Robles admitiu que algumas pessoas serão deixadas para trás, até porque há intérpretes que vivem em zonas como Herat, a três dias de carro de Cabul, e mesmo quem consegue aproximar-se do aeroporto da capital enfrenta uma situação "extremamente complicada" em termos de segurança.

Segundo a agência espanhola EFE, Robles disse que a Espanha continuará a retirar refugiados de Cabul durante o máximo de tempo possível, embora isso dependa das decisões dos líderes do G7, cuja reunião está marcada para esta terça-feira.

Pela voz do ministro da Defesa, o Reino Unido admite igualmente que não vai conseguir retirar do Afeganistão todos os que gostariam. "O nosso foco é retirar o máximo de pessoas", começou por referir Ben Wallace em declarações à BBC. "Mas a dimensão do desafio significa que nem todos vão sair", reconheceu.

Uma posição igualmente partilhada pela Alemanha. O ministro dos Negócios Estrangeiros alemão também afirmou esta terça-feira que os aliados ocidentais não vão conseguir retirar do país todos os afegãos elegíveis até 31 de agosto, a data definida pelos EUA para a retirada das suas tropas no Afeganistão.

"Mesmo que (a operação de retirada) dure até 31 de agosto ou mais alguns dias, não será suficiente",​​​​​ disse Heiko Maas à Bild TV pedindo novamente mais diálogo com os talibãs para garantir as transferências.

Também esta terça-feira, o chefe de gabinete do ministro dos Negócios Estrangeiros francês disse que a França terá de cessar as suas operações de resgate em Cabul na quinta-feira, se os Estados Unidos saírem do Afeganistão em 31 de agosto.

Se os EUA mantiverem o objetivo de uma retirada total no final deste mês, "para nós, em termos de 'planeamento antecipado', isso significa que a nossa operação termina na noite de quinta-feira. Portanto, ainda temos três dias", explicou Nicolas Roche ao primeiro-ministro, Jean Castex, na presença de jornalistas, segundo a agência AFP.

A observação foi feita durante uma visita de Jean Castex ao Centro de Crise e Apoio (CDCS) do Ministério dos Negócios Estrangeiros francês.

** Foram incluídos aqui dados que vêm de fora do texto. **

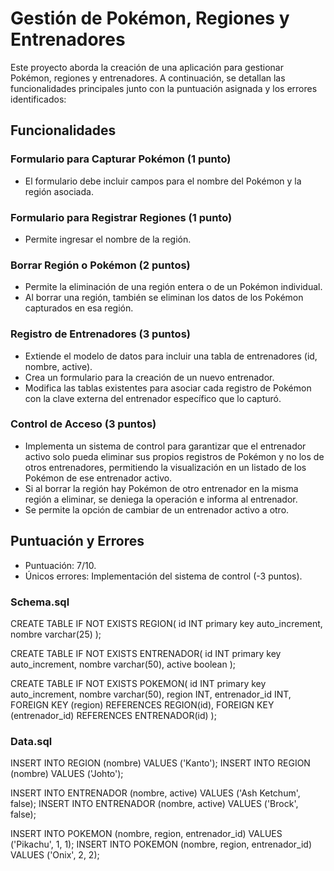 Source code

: # Gestión de Pokémon, Regiones y Entrenadores

Este proyecto aborda la creación de una aplicación para gestionar Pokémon, regiones y entrenadores. A continuación, se detallan las funcionalidades principales junto con la puntuación asignada y los errores identificados:

## Funcionalidades

### Formulario para Capturar Pokémon (1 punto)

- El formulario debe incluir campos para el nombre del Pokémon y la región asociada.

### Formulario para Registrar Regiones (1 punto)

- Permite ingresar el nombre de la región.

### Borrar Región o Pokémon (2 puntos)

- Permite la eliminación de una región entera o de un Pokémon individual.
- Al borrar una región, también se eliminan los datos de los Pokémon capturados en esa región.

### Registro de Entrenadores (3 puntos)

- Extiende el modelo de datos para incluir una tabla de entrenadores (id, nombre, active).
- Crea un formulario para la creación de un nuevo entrenador.
- Modifica las tablas existentes para asociar cada registro de Pokémon con la clave externa del entrenador específico que lo capturó.

### Control de Acceso (3 puntos)

- Implementa un sistema de control para garantizar que el entrenador activo solo pueda eliminar sus propios registros de Pokémon y no los de otros entrenadores, permitiendo la visualización en un listado de los Pokémon de ese entrenador activo.
- Si al borrar la región hay Pokémon de otro entrenador en la misma región a eliminar, se deniega la operación e informa al entrenador.
- Se permite la opción de cambiar de un entrenador activo a otro.

## Puntuación y Errores

- Puntuación: 7/10.
- Únicos errores: Implementación del sistema de control (-3 puntos).

### Schema.sql
CREATE TABLE IF NOT EXISTS REGION(
   id INT primary key auto_increment,
   nombre varchar(25)
);


CREATE TABLE IF NOT EXISTS ENTRENADOR(
   id INT primary key auto_increment,
   nombre varchar(50),
   active boolean
);

CREATE TABLE IF NOT EXISTS POKEMON(
   id INT primary key auto_increment,
   nombre varchar(50),
   region INT,
   entrenador_id INT,
   FOREIGN KEY (region) REFERENCES REGION(id),
   FOREIGN KEY (entrenador_id) REFERENCES ENTRENADOR(id)
);

### Data.sql
INSERT INTO REGION (nombre) VALUES ('Kanto');
INSERT INTO REGION (nombre) VALUES ('Johto');

INSERT INTO ENTRENADOR (nombre, active) VALUES ('Ash Ketchum', false);
INSERT INTO ENTRENADOR (nombre, active) VALUES ('Brock', false);

INSERT INTO POKEMON (nombre, region, entrenador_id) VALUES ('Pikachu', 1, 1);
INSERT INTO POKEMON (nombre, region, entrenador_id) VALUES ('Onix', 2, 2);
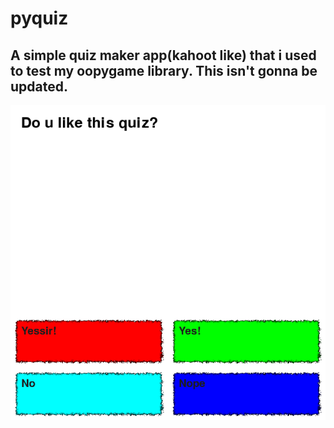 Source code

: # pyquiz
A simple quiz maker app(kahoot like) that i used to test my oopygame library. This isn't gonna be updated.
---
![.](images/screenshot.png)

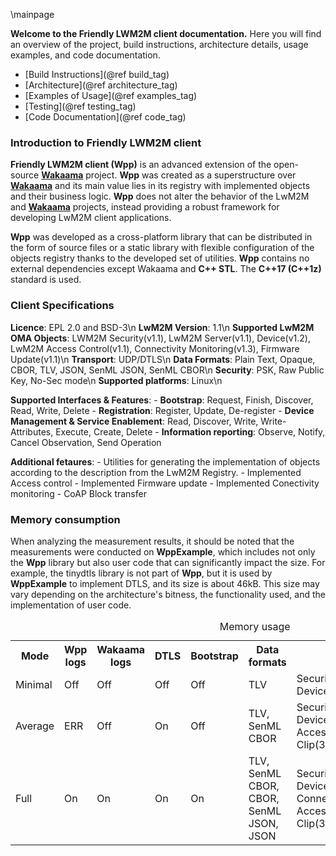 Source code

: \mainpage

**Welcome to the Friendly LWM2M client documentation.** Here you will find an overview of the project, build instructions, architecture details, usage examples, and code documentation.

- [Build Instructions](@ref build_tag)
- [Architecture](@ref architecture_tag)
- [Examples of Usage](@ref examples_tag)
- [Testing](@ref testing_tag)
- [Code Documentation](@ref code_tag)

### Introduction to Friendly LWM2M client
**Friendly LWM2M client (Wpp)** is an advanced extension of the open-source [**Wakaama**](https://github.com/eclipse/wakaama) project. **Wpp**  was created as a superstructure over [**Wakaama**](https://github.com/eclipse/wakaama) and its main value lies in its registry with implemented objects and their business logic. **Wpp** does not alter the behavior of the LwM2M and [**Wakaama**](https://github.com/eclipse/wakaama) projects, instead providing a robust framework for developing LwM2M client applications.

**Wpp** was developed as a cross-platform library that can be distributed in the form of source files or a static library with flexible configuration of the objects registry thanks to the developed set of utilities. **Wpp** contains no external dependencies except Wakaama and **C++ STL**. The **C++17 (C++1z)** standard is used.

### Client Specifications

**Licence**: EPL 2.0 and BSD-3\n
**LwM2M Version**: 1.1\n
**Supported  LwM2M OMA Objects**: LWM2M Security(v1.1), LwM2M Server(v1.1), Device(v1.2), LwM2M Access Control(v1.1), Connectivity Monitoring(v1.3), Firmware Update(v1.1)\n
**Transport**: UDP/DTLS\n
**Data Formats**: Plain Text, Opaque, CBOR, TLV, JSON, SenML JSON, SenML CBOR\n
**Security**: PSK, Raw Public Key, No-Sec mode\n
**Supported platforms**: Linux\n

**Supported Interfaces & Features**:
    - **Bootstrap**: Request, Finish, Discover, Read, Write, Delete
    - **Registration**: Register, Update, De-register
    - **Device Management & Service Enablement**: Read, Discover, Write, Write-Attributes, Execute, Create, Delete
    - **Information reporting**: Observe, Notify, Cancel Observation, Send Operation

**Additional fetaures**: 
    - Utilities for generating the implementation of objects according to the description from the LwM2M Registry.
    - Implemented Access control
    - Implemented Firmware update
    - Implemented Conectivity monitoring 
    - CoAP Block transfer

### Memory consumption
When analyzing the measurement results, it should be noted that the measurements were conducted on **WppExample**, which includes not only the **Wpp** library but also user code that can significantly impact the size. For example, the tinydtls library is not part of **Wpp**, but it is used by **WppExample** to implement DTLS, and its size is about 46kB. This size may vary depending on the architecture's bitness, the functionality used, and the implementation of user code.

<table>
<caption id="multi_row">Memory usage</caption>
<tr><th>Mode <th>Wpp logs <th>Wakaama logs <th>DTLS <th>Bootstrap <th>Data formats <th>Objects <th>RAM <th>Flash
<tr><td>Minimal <td>Off <td>Off <td>Off <td>Off <td>TLV <td>Security(0), Server(1), Device(3) <td>8.1 kB <td>91 kB
<tr><td>Average <td>ERR <td>Off <td>On <td>Off <td>TLV, SenML CBOR <td>Security(0), Server(1), Device(3),Connectivity(4), Access(2), Audio Clip(3339), Firmware (5) <td>21.2 kB <td>181.5 kB
<tr><td>Full <td>On <td>On <td>On <td>On <td>TLV, SenML CBOR, CBOR, SenML JSON, JSON <td>Security(0), Server(1), Device(3), Connectivity(4), Access(2), Audio Clip(3339), Firmware (5) <td>26 kB <td>255.7 kB
</table>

O governo de Paris identificou 62 cidadãos franceses ainda por retirar do Afeganistão e um grande número de afegãos solicitou ajuda para sair do país, que as autoridades estão a examinar, acrescentou a AFP.

Já Espanha tem retirado os seus cidadãos que trabalham no Afeganistão desde que os talibãs assumiram o poder há dez dias. Madrid já retirou pouco mais de 700 pessoas do Afeganistão, mas a ministra da Defesa disse que ainda havia "muitas pessoas" que precisavam de sair do país.

O governo espanhol sempre se recusou a fornecer um número total de pessoas que planeava tirar do país.

O Reino Unido fez saber que retirou duas mil pessoas em 24 horas e "10 mil desde abril", disse o ministro da Defesa britânico.

Londres defende o prolongamento da presença dos EUA no Afeganistão, mas caso isso não aconteça, o Reino Unido irá sair no prazo definido.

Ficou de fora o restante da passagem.